The Actor-Critic method combines the policy gradient method, a policy-based reinforcement learning approach, with TD learning, a value-based approach. The Actor (policy) selects actions, and the Critic (value function) evaluates those actions, making learning more efficient.
Advantage Function
In the policy gradient method, the action-value function $Q(s,a)$ is used to determine the direction of policy updates. However, the action-value function tends to be heavily dependent on the state’s own value $V(s)$. For example, if a state has very high value, all actions in that state will have high Q-values.
Therefore, we consider evaluating actions using the advantage function $A(s,a)$, which subtracts the state value $V(s)$.
$$ A(s,a) = Q(s,a) - V(s) $$
The advantage function indicates “how much better (or worse) taking a specific action $a$ in state $s$ is compared to the average value $V(s)$ of that state.” This enables evaluation of the relative goodness of actions.
Policy Gradient with the Advantage Function
The policy gradient using the advantage function is expressed as:
$$ \nabla J(\theta) = \mathbb{E}{s \sim d^{\pi\theta}, a \sim \pi_\theta}[\nabla \log \pi_\theta(a|s) A(s,a)] $$
This formula replaces $Q(s,a)$ with $A(s,a)$ in the policy gradient method. $A(s,a)$ functions as a baseline, reducing the variance of the gradient. This improves both learning stability and efficiency.

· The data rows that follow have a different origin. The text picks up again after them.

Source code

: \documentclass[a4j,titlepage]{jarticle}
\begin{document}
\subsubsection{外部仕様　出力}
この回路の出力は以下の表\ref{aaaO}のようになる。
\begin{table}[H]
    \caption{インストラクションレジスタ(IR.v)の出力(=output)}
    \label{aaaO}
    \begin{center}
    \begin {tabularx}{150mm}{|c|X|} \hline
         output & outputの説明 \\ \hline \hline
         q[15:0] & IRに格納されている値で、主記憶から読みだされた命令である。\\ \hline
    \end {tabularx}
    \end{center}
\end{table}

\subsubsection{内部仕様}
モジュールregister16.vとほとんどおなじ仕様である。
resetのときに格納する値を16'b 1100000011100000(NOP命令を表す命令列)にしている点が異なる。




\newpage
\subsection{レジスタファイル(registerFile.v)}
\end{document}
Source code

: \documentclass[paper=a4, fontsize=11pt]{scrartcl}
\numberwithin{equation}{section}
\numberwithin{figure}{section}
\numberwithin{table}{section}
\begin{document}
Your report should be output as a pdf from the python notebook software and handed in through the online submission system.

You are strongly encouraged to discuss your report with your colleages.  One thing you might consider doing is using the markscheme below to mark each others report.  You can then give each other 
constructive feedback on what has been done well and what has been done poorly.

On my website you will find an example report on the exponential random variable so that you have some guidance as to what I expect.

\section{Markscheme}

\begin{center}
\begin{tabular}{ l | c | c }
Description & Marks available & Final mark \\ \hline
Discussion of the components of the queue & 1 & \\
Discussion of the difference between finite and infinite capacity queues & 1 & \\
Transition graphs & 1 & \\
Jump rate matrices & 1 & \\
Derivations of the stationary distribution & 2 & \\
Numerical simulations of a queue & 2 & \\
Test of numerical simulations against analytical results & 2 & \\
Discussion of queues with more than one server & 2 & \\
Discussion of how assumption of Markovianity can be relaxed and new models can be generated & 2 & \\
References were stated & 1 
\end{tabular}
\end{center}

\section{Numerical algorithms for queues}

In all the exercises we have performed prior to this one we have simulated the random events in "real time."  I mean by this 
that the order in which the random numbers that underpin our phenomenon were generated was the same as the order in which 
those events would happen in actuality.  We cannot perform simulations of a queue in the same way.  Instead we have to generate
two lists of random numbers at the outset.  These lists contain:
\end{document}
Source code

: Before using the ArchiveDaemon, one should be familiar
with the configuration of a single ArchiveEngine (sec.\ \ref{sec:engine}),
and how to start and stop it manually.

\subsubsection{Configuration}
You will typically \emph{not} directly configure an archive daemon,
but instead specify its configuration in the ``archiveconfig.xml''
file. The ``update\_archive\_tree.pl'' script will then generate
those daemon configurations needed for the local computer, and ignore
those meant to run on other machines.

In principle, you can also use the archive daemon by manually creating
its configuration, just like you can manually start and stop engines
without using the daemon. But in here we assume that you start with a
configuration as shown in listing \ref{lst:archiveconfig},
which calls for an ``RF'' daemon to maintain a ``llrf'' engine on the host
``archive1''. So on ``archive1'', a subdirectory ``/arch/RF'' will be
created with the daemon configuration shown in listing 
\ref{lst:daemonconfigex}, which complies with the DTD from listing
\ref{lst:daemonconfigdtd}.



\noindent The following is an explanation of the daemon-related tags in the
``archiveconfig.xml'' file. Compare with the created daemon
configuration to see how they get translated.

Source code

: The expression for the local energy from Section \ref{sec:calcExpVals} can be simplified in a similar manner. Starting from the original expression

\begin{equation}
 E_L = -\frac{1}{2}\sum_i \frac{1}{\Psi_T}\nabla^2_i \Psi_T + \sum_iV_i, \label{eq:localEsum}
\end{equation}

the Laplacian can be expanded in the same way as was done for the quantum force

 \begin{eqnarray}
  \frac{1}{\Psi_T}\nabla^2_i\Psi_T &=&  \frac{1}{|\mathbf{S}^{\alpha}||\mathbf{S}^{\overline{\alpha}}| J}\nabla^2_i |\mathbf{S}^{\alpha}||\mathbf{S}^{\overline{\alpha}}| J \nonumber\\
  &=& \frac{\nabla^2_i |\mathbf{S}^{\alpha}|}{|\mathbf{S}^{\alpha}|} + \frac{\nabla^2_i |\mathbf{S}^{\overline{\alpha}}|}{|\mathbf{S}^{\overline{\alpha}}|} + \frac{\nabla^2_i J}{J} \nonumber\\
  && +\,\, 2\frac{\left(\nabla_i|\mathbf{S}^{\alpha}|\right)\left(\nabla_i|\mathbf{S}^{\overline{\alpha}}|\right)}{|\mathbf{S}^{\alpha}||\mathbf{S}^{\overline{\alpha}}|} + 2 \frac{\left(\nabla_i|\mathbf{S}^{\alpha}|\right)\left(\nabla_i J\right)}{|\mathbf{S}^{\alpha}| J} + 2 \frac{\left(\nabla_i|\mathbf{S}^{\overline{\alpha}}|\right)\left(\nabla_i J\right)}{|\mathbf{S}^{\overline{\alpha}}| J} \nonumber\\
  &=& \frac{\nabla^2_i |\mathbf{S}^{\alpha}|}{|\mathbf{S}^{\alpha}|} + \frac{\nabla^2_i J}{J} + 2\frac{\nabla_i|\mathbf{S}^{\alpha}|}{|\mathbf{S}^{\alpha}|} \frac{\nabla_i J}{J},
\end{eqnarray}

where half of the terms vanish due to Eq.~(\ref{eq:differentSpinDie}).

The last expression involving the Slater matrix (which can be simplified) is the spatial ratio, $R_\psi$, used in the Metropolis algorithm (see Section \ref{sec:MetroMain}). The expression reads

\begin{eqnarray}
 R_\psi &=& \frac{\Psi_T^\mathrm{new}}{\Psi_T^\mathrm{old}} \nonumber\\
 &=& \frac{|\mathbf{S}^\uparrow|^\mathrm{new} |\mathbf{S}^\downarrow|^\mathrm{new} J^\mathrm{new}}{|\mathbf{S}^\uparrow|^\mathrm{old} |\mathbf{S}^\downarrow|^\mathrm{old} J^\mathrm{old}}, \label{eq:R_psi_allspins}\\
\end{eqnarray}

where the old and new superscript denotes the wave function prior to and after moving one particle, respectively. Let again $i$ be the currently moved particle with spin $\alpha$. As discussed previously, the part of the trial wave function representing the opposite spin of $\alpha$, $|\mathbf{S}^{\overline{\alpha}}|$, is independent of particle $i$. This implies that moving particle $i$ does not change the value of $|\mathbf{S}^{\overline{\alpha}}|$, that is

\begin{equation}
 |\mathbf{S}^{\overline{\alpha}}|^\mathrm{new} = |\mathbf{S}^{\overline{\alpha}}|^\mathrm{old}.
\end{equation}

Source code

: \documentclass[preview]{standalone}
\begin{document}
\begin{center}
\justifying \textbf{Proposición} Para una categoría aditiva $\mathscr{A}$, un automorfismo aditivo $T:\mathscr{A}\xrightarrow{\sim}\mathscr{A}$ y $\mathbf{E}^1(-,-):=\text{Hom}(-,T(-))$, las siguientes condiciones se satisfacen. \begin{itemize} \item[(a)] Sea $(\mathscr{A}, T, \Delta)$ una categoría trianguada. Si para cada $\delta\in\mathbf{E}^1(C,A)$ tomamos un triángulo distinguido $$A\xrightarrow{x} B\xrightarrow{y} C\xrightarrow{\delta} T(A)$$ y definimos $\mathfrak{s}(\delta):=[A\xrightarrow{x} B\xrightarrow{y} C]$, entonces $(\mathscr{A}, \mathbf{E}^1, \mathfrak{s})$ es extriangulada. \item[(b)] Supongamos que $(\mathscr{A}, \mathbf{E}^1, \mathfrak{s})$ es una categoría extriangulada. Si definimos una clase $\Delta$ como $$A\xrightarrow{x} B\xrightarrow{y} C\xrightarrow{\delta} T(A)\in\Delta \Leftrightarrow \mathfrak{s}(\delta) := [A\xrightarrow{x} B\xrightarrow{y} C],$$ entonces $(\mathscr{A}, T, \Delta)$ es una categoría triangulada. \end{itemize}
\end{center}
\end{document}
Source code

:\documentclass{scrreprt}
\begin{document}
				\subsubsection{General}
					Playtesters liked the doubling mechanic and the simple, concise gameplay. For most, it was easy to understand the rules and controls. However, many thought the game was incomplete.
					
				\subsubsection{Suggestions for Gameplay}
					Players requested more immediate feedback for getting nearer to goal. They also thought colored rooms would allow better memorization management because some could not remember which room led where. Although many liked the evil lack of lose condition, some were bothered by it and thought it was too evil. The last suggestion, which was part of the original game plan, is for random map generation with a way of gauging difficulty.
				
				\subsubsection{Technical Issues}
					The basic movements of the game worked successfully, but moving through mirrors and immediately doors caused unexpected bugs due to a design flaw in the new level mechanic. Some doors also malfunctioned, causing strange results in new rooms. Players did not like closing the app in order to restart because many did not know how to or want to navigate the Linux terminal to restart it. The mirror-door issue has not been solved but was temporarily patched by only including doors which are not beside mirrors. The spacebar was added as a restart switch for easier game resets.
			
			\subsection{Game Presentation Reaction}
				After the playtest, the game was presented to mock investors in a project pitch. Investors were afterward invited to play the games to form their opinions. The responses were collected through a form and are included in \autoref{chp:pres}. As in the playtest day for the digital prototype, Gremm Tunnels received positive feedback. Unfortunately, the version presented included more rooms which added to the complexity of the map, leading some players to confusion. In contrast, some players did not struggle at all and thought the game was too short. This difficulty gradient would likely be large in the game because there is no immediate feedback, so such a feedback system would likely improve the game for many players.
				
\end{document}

Advantage Actor-Critic (A2C)
The Actor-Critic method using the advantage function is called Advantage Actor-Critic (A2C).
- Actor: Learns the policy $\pi_\theta(a|s)$ and selects actions. The actor updates the policy parameters $\theta$ using the advantage function $A(s,a)$.
- Critic: Learns the state-value function $V(s)$. The critic updates the state-value function parameters using the TD error ($r + \gamma V(s’) - V(s)$), and this TD error is provided to the actor as an approximation of the advantage function.
A2C is a powerful algorithm that improves the stability of the policy gradient method and enables more efficient learning.
References
- Takahiro Kubo, “Introduction to Reinforcement Learning with Python: From Basics to Practice”, Shoeisha (2019)